Thanks for that. What a great irony of A Nobel Peace Prize winner uses missiles at the darkness of night without due process. To prosecute a war in a country he said we had no business in. To kill a fellow citizen. What irony.
What do you think of you little brown eyed boy now, Helsinki?
BTW. This should be a wedge issue with Barky and HIS base.
Both Kerry and Fonda committed treason and ought to have been tried. As citizens they deserved that.
Had they remained in Hanoi, it would have been another story; had they acted as members of the Hanoi leadership (or had they taken up arms) they would have been legitimate battlefield targets.
Like Awlaki and Gadahn.
If Gadahn wants the protections his citizenship affords he needs to get away from other legitimate targets of war, and he needs to turn himself in for trial (if Justice wants to charge and try him). If he remains in the theater of war and remains in the company of declared enemies, and continues to act as one of them, he's a target.
I guess Article 1, Section 8 of the Constitution doesn't exist....
I don't think treason is by any stretch of the imagination the only charge that applies here. Murder, for one.

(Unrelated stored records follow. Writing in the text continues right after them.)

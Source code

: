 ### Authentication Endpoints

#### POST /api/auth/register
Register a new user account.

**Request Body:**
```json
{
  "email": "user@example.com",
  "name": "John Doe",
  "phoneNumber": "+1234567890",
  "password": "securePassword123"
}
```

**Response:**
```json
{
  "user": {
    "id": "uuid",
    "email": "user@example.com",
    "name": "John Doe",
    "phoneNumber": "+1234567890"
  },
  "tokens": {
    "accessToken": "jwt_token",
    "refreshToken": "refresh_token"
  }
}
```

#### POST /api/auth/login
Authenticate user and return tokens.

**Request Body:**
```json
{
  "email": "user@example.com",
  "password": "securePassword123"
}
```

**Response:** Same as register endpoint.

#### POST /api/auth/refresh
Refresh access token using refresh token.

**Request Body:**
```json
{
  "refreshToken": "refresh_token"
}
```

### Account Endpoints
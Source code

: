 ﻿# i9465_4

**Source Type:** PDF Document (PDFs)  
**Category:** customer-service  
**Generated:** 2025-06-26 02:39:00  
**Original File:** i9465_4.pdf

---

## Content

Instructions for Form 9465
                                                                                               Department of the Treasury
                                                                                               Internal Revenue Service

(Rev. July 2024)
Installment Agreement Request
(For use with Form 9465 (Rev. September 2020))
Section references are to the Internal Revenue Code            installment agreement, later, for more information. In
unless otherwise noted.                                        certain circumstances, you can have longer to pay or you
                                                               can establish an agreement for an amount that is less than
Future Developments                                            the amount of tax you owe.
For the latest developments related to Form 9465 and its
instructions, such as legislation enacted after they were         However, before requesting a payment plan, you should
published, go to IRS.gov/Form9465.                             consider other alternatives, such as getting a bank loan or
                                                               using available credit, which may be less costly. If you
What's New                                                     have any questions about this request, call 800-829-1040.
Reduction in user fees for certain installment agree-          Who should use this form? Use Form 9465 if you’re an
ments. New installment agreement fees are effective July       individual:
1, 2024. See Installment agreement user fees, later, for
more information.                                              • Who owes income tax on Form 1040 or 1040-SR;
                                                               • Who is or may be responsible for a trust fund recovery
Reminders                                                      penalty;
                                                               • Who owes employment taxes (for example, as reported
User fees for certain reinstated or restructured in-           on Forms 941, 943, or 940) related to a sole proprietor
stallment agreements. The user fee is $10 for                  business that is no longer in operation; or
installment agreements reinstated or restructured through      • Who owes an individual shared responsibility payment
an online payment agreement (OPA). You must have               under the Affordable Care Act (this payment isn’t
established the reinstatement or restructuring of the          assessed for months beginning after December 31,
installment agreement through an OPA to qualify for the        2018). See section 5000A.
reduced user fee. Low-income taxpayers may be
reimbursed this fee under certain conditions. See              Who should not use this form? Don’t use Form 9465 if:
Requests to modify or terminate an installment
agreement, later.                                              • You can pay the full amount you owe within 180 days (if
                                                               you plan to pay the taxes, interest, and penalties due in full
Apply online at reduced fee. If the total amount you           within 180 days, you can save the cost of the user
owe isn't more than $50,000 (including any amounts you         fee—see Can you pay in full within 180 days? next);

If he had been a U.S. citizen, he wouldn't have needed a visa to come here.
Well, except for all the public declarations and silly due process and stuff, I agree with you. But there haven't been any "public declarations" or "due process." Obama said one day he was gonna kill this varmint, then he went ahead and did it.
Are you OK with this?? How great a leap is it to decide he wants to kill some tea-party varmint in Idaho some time?
Good point. The Tea Party is probably hated by some Leftinista’s as much as we hate terrorists.
Thank you for making an excellent point there, Kardinal. I referenced Jane Fonda on another thread on this topic earlier today or last night.